This episode was brought to you by

iXsystems - Enterprise Servers and Storage for Open SourceDigitalOcean - Simple Cloud Hosting, Built for DevelopersTarsnap - Online Backups for the Truly Paranoid


Headlines

Unix Architecture Evolution from the 1970 PDP-7 to the 2017 FreeBSD

  • Q: Could you briefly introduce yourself?

I’m a professor of software engineering, a programmer at heart, and a technology author. Currently I’m also the editor in chief of the IEEE Software magazine. I recently published the book Effective Debugging, where I detail 66 ways to debug software and systems.

  • Q: What will your talk be about, exactly?

I will describe how the architecture of the Unix operating system evolved over the past half century, starting from an unnamed system written in PDP-7 assembly language and ending with a modern FreeBSD system. My talk is based, first, on a GitHub repository where I tried to record the system’s history from 1970 until today and, second, on the evolution of documented facilities (user commands, system calls, library functions) across revisions. I will thus present the early system’s defining architectural features (layering, system calls, devices as files, an interpreter, and process management) and the important ones that followed in subsequent releases: the tree directory structure, user contributed code, I/O redirection, the shell as a user program, groups, pipes, scripting, and little languages.

  • Q: Why this topic?

Unix stands out as a major engineering breakthrough due to its exemplary design, its numerous technical contributions, its impact, its development model, and its widespread use. Furthermore, the design of the Unix programming environment has been characterized as one offering unusual simplicity, power, and elegance. Consequently, there are many lessons that we can learn by studying the evolution of the Unix architecture, which we can apply to the design of new systems. I often see modern systems that suffer from a bloat of architectural features and a lack of clear form on which functionality can be built. I believe that many of the modern Unix architecture defining features are excellent examples of what we should strive toward as system architects.
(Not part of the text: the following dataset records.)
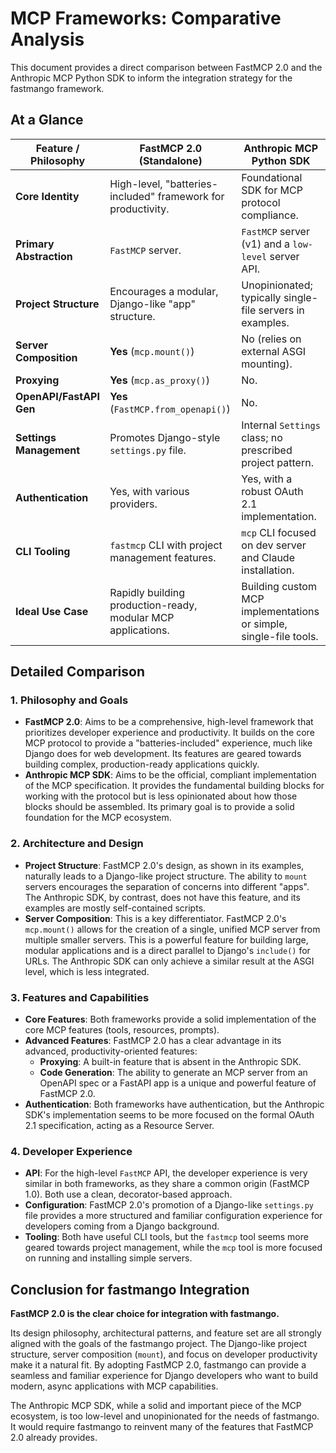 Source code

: # MCP Frameworks: Comparative Analysis

This document provides a direct comparison between FastMCP 2.0 and the Anthropic MCP Python SDK to inform the integration strategy for the fastmango framework.

## At a Glance

| Feature / Philosophy        | FastMCP 2.0 (Standalone)                                    | Anthropic MCP Python SDK                                    |
| --------------------------- | ----------------------------------------------------------- | ----------------------------------------------------------- |
| **Core Identity**           | High-level, "batteries-included" framework for productivity. | Foundational SDK for MCP protocol compliance.               |
| **Primary Abstraction**     | `FastMCP` server.                                           | `FastMCP` server (v1) and a `low-level` server API.         |
| **Project Structure**       | Encourages a modular, Django-like "app" structure.        | Unopinionated; typically single-file servers in examples.   |
| **Server Composition**      | **Yes** (`mcp.mount()`)                                     | No (relies on external ASGI mounting).                      |
| **Proxying**                | **Yes** (`mcp.as_proxy()`)                                  | No.                                                         |
| **OpenAPI/FastAPI Gen**     | **Yes** (`FastMCP.from_openapi()`)                          | No.                                                         |
| **Settings Management**     | Promotes Django-style `settings.py` file.                   | Internal `Settings` class; no prescribed project pattern.   |
| **Authentication**          | Yes, with various providers.                                | Yes, with a robust OAuth 2.1 implementation.                |
| **CLI Tooling**             | `fastmcp` CLI with project management features.             | `mcp` CLI focused on dev server and Claude installation.    |
| **Ideal Use Case**          | Rapidly building production-ready, modular MCP applications. | Building custom MCP implementations or simple, single-file tools. |

## Detailed Comparison

### 1. Philosophy and Goals

-   **FastMCP 2.0**: Aims to be a comprehensive, high-level framework that prioritizes developer experience and productivity. It builds on the core MCP protocol to provide a "batteries-included" experience, much like Django does for web development. Its features are geared towards building complex, production-ready applications quickly.
-   **Anthropic MCP SDK**: Aims to be the official, compliant implementation of the MCP specification. It provides the fundamental building blocks for working with the protocol but is less opinionated about how those blocks should be assembled. Its primary goal is to provide a solid foundation for the MCP ecosystem.

### 2. Architecture and Design

-   **Project Structure**: FastMCP 2.0's design, as shown in its examples, naturally leads to a Django-like project structure. The ability to `mount` servers encourages the separation of concerns into different "apps". The Anthropic SDK, by contrast, does not have this feature, and its examples are mostly self-contained scripts.
-   **Server Composition**: This is a key differentiator. FastMCP 2.0's `mcp.mount()` allows for the creation of a single, unified MCP server from multiple smaller servers. This is a powerful feature for building large, modular applications and is a direct parallel to Django's `include()` for URLs. The Anthropic SDK can only achieve a similar result at the ASGI level, which is less integrated.

### 3. Features and Capabilities

-   **Core Features**: Both frameworks provide a solid implementation of the core MCP features (tools, resources, prompts).
-   **Advanced Features**: FastMCP 2.0 has a clear advantage in its advanced, productivity-oriented features:
    -   **Proxying**: A built-in feature that is absent in the Anthropic SDK.
    -   **Code Generation**: The ability to generate an MCP server from an OpenAPI spec or a FastAPI app is a unique and powerful feature of FastMCP 2.0.
-   **Authentication**: Both frameworks have authentication, but the Anthropic SDK's implementation seems to be more focused on the formal OAuth 2.1 specification, acting as a Resource Server.

### 4. Developer Experience

-   **API**: For the high-level `FastMCP` API, the developer experience is very similar in both frameworks, as they share a common origin (FastMCP 1.0). Both use a clean, decorator-based approach.
-   **Configuration**: FastMCP 2.0's promotion of a Django-like `settings.py` file provides a more structured and familiar configuration experience for developers coming from a Django background.
-   **Tooling**: Both have useful CLI tools, but the `fastmcp` tool seems more geared towards project management, while the `mcp` tool is more focused on running and installing simple servers.

## Conclusion for fastmango Integration

**FastMCP 2.0 is the clear choice for integration with fastmango.**

Its design philosophy, architectural patterns, and feature set are all strongly aligned with the goals of the fastmango project. The Django-like project structure, server composition (`mount`), and focus on developer productivity make it a natural fit. By adopting FastMCP 2.0, fastmango can provide a seamless and familiar experience for Django developers who want to build modern, async applications with MCP capabilities.

The Anthropic MCP SDK, while a solid and important piece of the MCP ecosystem, is too low-level and unopinionated for the needs of fastmango. It would require fastmango to reinvent many of the features that FastMCP 2.0 already provides.
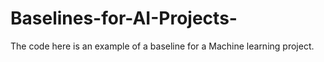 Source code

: # Baselines-for-AI-Projects-
The code here is an example of a baseline for a Machine learning project.
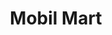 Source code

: ---
title: "Mobil Mart"
url: /dearborn-heights/mobil-mart-south-beech-daly-street/
shop: convenience
--- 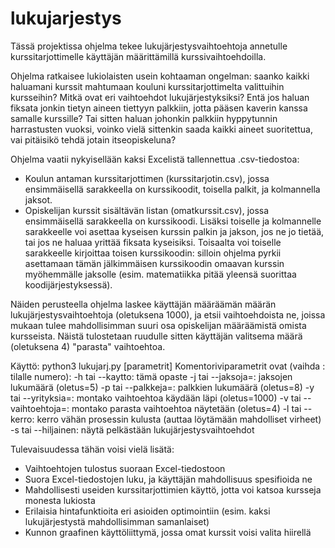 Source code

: # lukujarjestys
Tässä projektissa ohjelma tekee lukujärjestysvaihtoehtoja annetulle kurssitarjottimelle käyttäjän määrittämillä kurssivaihtoehdoilla.

Ohjelma ratkaisee lukiolaisten usein kohtaaman ongelman: saanko kaikki haluamani kurssit mahtumaan kouluni kurssitarjottimelta valittuihin kursseihin? Mitkä ovat eri vaihtoehdot lukujärjestyksiksi? Entä jos haluan fiksata jonkin tietyn aineen tiettyyn palkkiin, jotta pääsen kaverin kanssa samalle kurssille? Tai sitten haluan johonkin palkkiin hyppytunnin harrastusten vuoksi, voinko vielä sittenkin saada kaikki aineet suoritettua, vai pitäisikö tehdä jotain itseopiskeluna?

Ohjelma vaatii nykyisellään kaksi Excelistä tallennettua .csv-tiedostoa:
- Koulun antaman kurssitarjottimen (kurssitarjotin.csv), jossa ensimmäisellä sarakkeella on kurssikoodit, toisella palkit, ja kolmannella jaksot.
- Opiskelijan kurssit sisältävän listan (omatkurssit.csv), jossa ensimmäisellä sarakkeella on kurssikoodi. Lisäksi toiselle ja kolmannelle sarakkeelle voi asettaa kyseisen kurssin palkin ja jakson, jos ne jo tietää, tai jos ne haluaa yrittää fiksata kyseisiksi. Toisaalta voi toiselle sarakkeelle kirjoittaa toisen kurssikoodin: silloin ohjelma pyrkii asettamaan tämän jälkimmäisen kurssikoodin omaavan kurssin myöhemmälle jaksolle (esim. matematiikka pitää yleensä suorittaa koodijärjestyksessä).

Näiden perusteella ohjelma laskee käyttäjän määräämän määrän lukujärjestysvaihtoehtoja (oletuksena 1000), ja etsii vaihtoehdoista ne, joissa mukaan tulee mahdollisimman suuri osa opiskelijan määräämistä omista kursseista. Näistä tulostetaan ruudulle sitten käyttäjän valitsema määrä (oletuksena 4) "parasta" vaihtoehtoa.

Käyttö: python3 lukujarj.py [parametrit]
Komentoriviparametrit ovat (vaihda <x>: tilalle numero):
-h tai --kaytto: tämä opaste
-j <x> tai --jaksoja=<x>: jaksojen lukumäärä (oletus=5)
-p <x> tai --palkkeja=<x>: palkkien lukumäärä (oletus=8)
-y <x> tai --yrityksia=<x>: montako vaihtoehtoa käydään läpi (oletus=1000)
-v <x> tai --vaihtoehtoja=<x>: montako parasta vaihtoehtoa näytetään (oletus=4)
-l tai --kerro: kerro vähän prosessin kulusta (auttaa löytämään mahdolliset virheet)
-s tai --hiljainen: näytä pelkästään lukujärjestysvaihtoehdot
  
Tulevaisuudessa tähän voisi vielä lisätä:
- Vaihtoehtojen tulostus suoraan Excel-tiedostoon
- Suora Excel-tiedostojen luku, ja käyttäjän mahdollisuus spesifioida ne
- Mahdollisesti useiden kurssitarjottimien käyttö, jotta voi katsoa kursseja monesta lukiosta
- Erilaisia hintafunktioita eri asioiden optimointiin (esim. kaksi lukujärjestystä mahdollisimman samanlaiset)
- Kunnon graafinen käyttöliittymä, jossa omat kurssit voisi valita hiirellä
  • Q: What do you hope to accomplish by giving this talk? What do you expect?

I’d like FOSDEM attendees to leave the talk with their mind full with architectural features of timeless quality. I want them to realize that architectural elegance isn’t derived by piling design patterns and does not need to be expensive in terms of resources. Rather, beautiful architecture can be achieved on an extremely modest scale. Furthermore, I want attendees to appreciate the importance of adopting flexible conventions rather than rigid enforcement mechanisms. Finally, I want to demonstrate through examples that the open source culture was part of Unix from its earliest days.

  • Q: What are the most significant milestones in the development of Unix?

The architectural development of Unix follows a path of continuous evolution, albeit at a slowing pace, so I don’t see here the most important milestones. I would however define as significant milestones two key changes in the way Unix was developed. The first occurred in the late 1970s when significant activity shifted from a closely-knit team of researchers at the AT&T Bell Labs to the Computer Science Research Group in the University of California at Berkeley. This opened the system to academic contributions and growth through competitive research funding. The second took place in the late 1980s and the 1990s when Berkeley open-sourced the the code it had developed (by that time a large percentage of the system) and enthusiasts built on it to create complete open source operating system distributions: 386BSD, and then FreeBSD, NetBSD, OpenBSD, and others.

  • Q: In which areas has the development of Unix stalled?

The data I will show demonstrate that there were in the past some long periods where the number of C library functions and system calls remained mostly stable. Nowadays there is significant growth in the number of all documented facilities with the exception of file formats. I’m looking forward to a discussion regarding the meaning of these growth patterns in the Q&A session after the talk.

  • Q: What are the core features that still link the 1970 PDP-7 system to the latest FreeBSD 11.1 release, almost half a century apart?

Over the past half-century the Unix system has grown by four orders of magnitude from a few thousand lines of code to many millions. Nevertheless, looking at a 1970s architecture diagram and a current one reveals that the initial architectural blocks are still with us today. Furthermore, most system calls, user programs, and C library functions of that era have survived until today with essentially similar functionality. I’ve even found in modern FreeBSD some lines of code that have survived unchanged for 40 years.

  • Q: Can we still add innovative changes to operating systems like FreeBSD without breaking the ‘Unix philosophy’? Will there be a moment where FreeBSD isn’t recognizable anymore as a descendant of the 1970 PDP-7 system?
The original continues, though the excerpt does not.